#### [The task]
For each line below that contains the word "analysis", return that line.

#### [Recorded data]
══════════

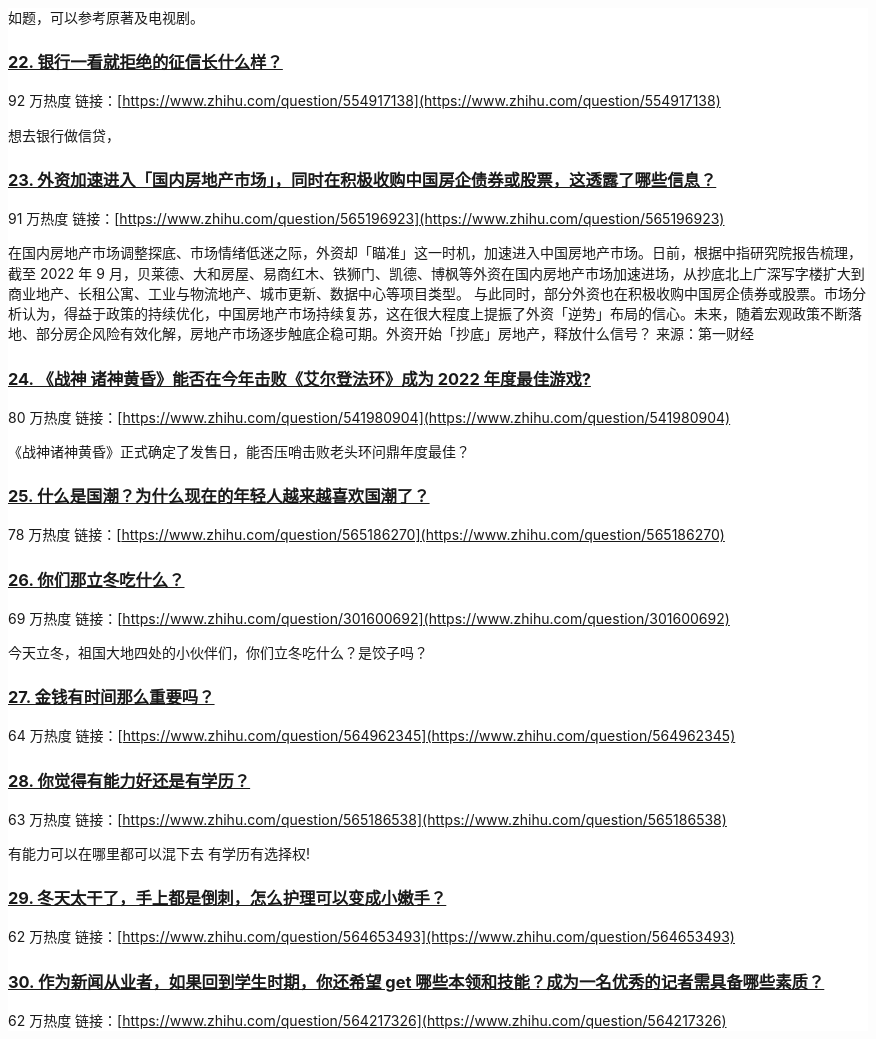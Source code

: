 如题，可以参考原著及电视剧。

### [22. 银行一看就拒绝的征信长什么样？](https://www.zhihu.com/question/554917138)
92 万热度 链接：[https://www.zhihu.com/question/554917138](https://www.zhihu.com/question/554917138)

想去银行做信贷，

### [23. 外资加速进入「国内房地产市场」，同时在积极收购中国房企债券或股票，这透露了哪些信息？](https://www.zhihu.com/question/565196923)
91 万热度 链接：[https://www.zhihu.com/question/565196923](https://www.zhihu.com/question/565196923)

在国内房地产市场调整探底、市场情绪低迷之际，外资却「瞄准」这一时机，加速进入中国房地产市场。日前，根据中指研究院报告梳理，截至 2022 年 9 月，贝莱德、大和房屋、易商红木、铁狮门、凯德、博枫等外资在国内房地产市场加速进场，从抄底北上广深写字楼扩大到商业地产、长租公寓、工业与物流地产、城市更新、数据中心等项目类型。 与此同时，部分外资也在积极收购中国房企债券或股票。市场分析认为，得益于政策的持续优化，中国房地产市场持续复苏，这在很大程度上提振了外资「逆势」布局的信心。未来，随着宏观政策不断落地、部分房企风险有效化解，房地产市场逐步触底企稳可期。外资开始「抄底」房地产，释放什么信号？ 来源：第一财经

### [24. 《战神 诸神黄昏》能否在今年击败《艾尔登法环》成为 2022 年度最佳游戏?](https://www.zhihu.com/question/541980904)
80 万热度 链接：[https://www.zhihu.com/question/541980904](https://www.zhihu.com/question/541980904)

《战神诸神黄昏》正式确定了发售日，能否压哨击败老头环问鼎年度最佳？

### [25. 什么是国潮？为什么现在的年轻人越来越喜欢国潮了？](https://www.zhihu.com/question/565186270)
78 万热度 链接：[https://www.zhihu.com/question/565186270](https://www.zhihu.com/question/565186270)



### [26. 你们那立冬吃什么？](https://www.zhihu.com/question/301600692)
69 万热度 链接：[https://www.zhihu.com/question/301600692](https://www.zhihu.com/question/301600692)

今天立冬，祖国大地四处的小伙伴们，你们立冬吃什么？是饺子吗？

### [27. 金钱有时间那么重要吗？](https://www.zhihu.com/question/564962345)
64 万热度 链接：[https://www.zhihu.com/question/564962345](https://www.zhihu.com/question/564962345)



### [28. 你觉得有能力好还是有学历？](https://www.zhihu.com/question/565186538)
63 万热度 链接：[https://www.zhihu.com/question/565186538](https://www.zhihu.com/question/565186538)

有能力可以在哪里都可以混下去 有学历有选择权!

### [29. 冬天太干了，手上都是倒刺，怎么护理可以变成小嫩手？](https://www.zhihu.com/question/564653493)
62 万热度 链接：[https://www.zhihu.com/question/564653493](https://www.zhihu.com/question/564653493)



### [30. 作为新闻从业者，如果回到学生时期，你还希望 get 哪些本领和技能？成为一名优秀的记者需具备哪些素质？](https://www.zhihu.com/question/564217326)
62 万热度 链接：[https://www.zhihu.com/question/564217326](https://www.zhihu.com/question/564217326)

══════════

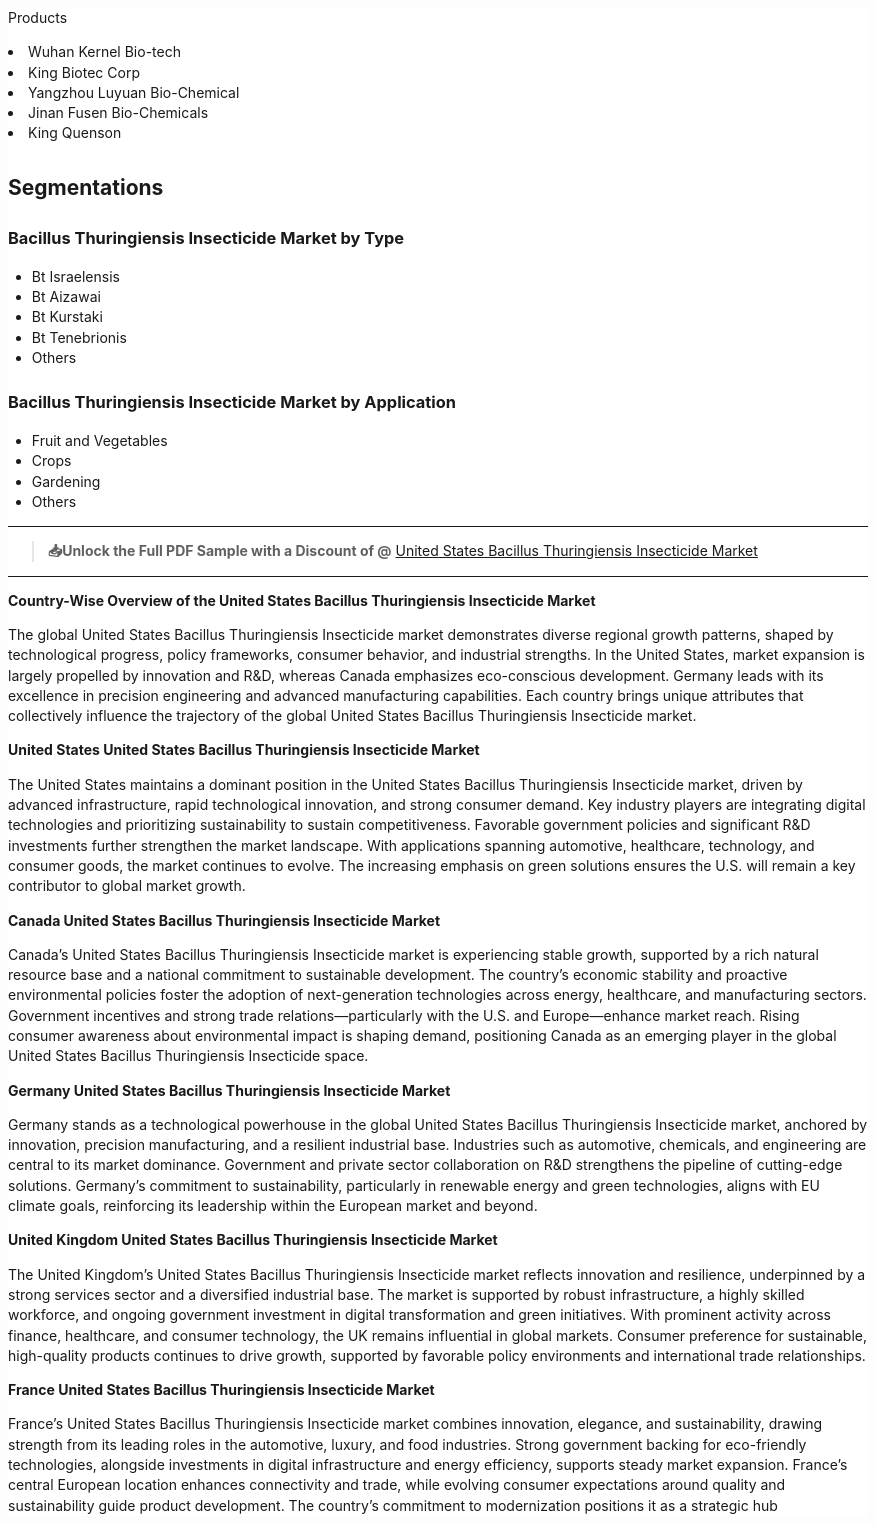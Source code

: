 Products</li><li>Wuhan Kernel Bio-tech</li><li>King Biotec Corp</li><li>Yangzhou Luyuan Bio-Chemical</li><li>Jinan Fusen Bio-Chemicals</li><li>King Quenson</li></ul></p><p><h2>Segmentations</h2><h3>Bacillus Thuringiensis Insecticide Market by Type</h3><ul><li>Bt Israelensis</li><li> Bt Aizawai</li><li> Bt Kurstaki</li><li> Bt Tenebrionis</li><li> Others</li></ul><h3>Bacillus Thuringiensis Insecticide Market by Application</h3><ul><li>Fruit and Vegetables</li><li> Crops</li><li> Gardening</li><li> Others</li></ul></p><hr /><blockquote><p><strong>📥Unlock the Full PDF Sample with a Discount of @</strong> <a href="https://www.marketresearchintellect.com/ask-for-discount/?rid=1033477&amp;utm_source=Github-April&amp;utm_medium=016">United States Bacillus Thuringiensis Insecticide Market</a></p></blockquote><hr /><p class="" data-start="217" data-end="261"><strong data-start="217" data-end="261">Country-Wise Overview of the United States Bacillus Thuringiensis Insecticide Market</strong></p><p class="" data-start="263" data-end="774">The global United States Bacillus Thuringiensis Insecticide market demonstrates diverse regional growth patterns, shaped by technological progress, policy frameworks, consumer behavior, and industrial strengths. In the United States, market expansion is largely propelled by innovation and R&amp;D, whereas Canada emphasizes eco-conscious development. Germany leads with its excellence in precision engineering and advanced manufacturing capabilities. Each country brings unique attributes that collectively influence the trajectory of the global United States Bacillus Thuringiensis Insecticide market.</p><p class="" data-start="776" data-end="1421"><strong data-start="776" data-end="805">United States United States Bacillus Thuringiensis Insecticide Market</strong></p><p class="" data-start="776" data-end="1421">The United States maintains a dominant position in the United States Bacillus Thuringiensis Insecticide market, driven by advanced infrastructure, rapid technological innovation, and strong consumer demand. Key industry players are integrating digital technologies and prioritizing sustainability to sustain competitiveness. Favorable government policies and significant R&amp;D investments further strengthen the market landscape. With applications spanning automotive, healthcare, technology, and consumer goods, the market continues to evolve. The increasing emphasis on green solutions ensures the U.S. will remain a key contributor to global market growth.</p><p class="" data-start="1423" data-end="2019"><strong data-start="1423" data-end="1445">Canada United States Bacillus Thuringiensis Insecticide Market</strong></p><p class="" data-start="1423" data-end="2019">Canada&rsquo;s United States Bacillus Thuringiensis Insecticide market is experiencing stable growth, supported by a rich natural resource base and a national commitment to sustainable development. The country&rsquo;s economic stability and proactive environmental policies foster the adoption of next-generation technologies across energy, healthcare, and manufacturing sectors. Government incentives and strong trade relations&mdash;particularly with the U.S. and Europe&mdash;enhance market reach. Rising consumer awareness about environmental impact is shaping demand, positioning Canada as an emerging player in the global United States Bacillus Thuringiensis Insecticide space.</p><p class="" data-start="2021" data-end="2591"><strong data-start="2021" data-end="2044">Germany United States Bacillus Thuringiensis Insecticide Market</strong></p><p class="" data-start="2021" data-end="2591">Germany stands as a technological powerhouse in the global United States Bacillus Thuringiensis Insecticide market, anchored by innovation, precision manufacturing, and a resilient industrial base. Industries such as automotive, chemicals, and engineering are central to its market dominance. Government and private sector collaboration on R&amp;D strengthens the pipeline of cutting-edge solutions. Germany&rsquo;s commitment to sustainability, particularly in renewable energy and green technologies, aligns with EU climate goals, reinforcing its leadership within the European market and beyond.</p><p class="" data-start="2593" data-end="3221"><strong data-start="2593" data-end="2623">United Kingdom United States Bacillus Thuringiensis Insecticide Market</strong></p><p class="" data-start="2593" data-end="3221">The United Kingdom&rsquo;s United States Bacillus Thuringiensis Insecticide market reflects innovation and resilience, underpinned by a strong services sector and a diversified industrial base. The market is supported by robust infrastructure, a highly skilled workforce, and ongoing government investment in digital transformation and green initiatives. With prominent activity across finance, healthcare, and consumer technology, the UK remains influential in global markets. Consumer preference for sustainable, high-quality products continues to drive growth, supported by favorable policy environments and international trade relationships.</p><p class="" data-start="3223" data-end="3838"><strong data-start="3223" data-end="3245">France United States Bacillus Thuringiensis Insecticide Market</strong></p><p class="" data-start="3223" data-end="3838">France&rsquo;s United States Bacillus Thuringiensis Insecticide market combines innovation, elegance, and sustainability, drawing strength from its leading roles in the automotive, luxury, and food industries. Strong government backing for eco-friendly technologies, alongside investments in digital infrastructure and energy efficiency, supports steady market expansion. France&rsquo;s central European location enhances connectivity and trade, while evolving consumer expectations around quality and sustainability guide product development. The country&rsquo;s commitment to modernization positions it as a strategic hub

══════════

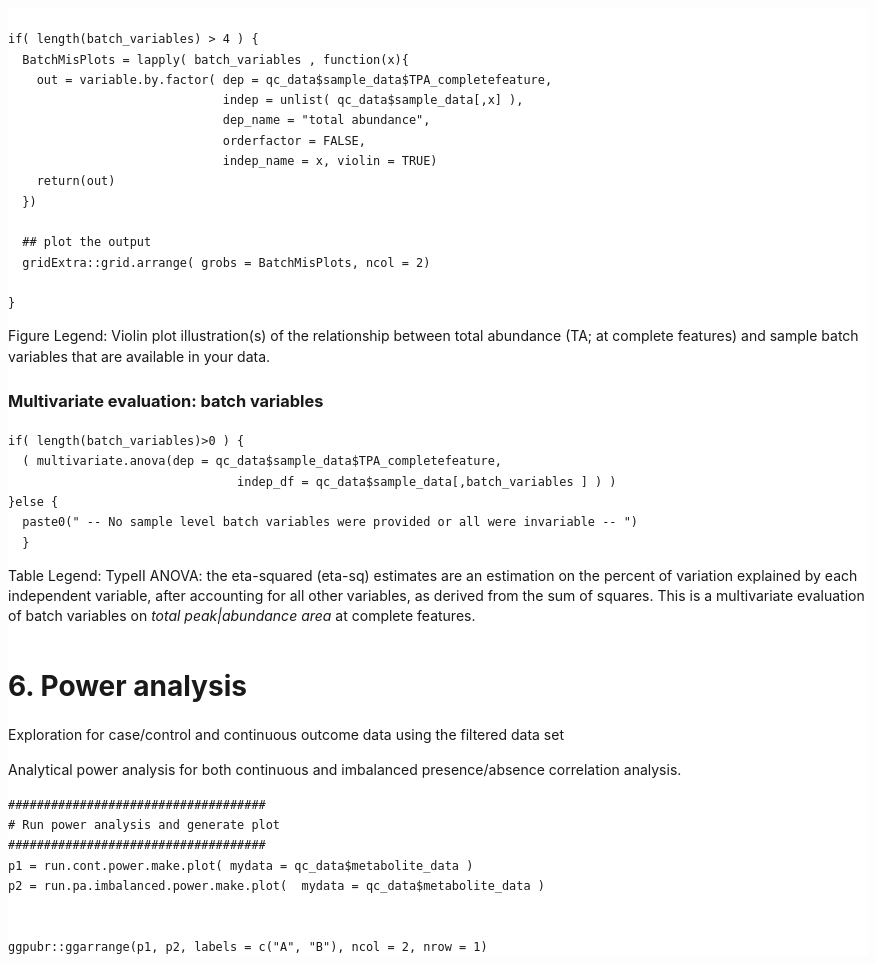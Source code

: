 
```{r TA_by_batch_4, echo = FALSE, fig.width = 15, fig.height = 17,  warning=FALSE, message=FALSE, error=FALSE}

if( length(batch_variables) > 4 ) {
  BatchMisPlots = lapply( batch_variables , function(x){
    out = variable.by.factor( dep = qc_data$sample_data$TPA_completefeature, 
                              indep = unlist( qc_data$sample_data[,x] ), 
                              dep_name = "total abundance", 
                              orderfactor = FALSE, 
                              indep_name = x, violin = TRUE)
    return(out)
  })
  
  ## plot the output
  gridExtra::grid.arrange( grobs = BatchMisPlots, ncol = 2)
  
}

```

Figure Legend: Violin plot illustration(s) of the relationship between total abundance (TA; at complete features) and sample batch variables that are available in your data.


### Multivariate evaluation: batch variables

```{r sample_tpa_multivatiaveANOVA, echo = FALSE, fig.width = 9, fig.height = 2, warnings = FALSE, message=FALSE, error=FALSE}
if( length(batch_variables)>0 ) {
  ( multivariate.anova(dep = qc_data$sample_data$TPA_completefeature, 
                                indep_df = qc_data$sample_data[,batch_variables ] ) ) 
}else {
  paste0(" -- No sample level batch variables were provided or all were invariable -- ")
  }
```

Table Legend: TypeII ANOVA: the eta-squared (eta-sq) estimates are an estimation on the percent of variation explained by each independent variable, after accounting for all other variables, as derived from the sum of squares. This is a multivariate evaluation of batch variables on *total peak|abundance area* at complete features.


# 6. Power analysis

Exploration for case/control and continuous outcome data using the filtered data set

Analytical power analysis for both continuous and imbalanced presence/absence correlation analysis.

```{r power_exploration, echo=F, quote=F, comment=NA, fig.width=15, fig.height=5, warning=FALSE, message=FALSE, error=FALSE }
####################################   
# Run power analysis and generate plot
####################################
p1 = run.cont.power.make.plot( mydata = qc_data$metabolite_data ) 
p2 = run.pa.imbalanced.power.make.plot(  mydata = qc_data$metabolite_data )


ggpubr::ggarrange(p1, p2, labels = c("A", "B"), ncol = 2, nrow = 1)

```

══════════

#### [Task solution]
# 6. Power analysis
Analytical power analysis for both continuous and imbalanced presence/absence correlation analysis.
# Run power analysis and generate plot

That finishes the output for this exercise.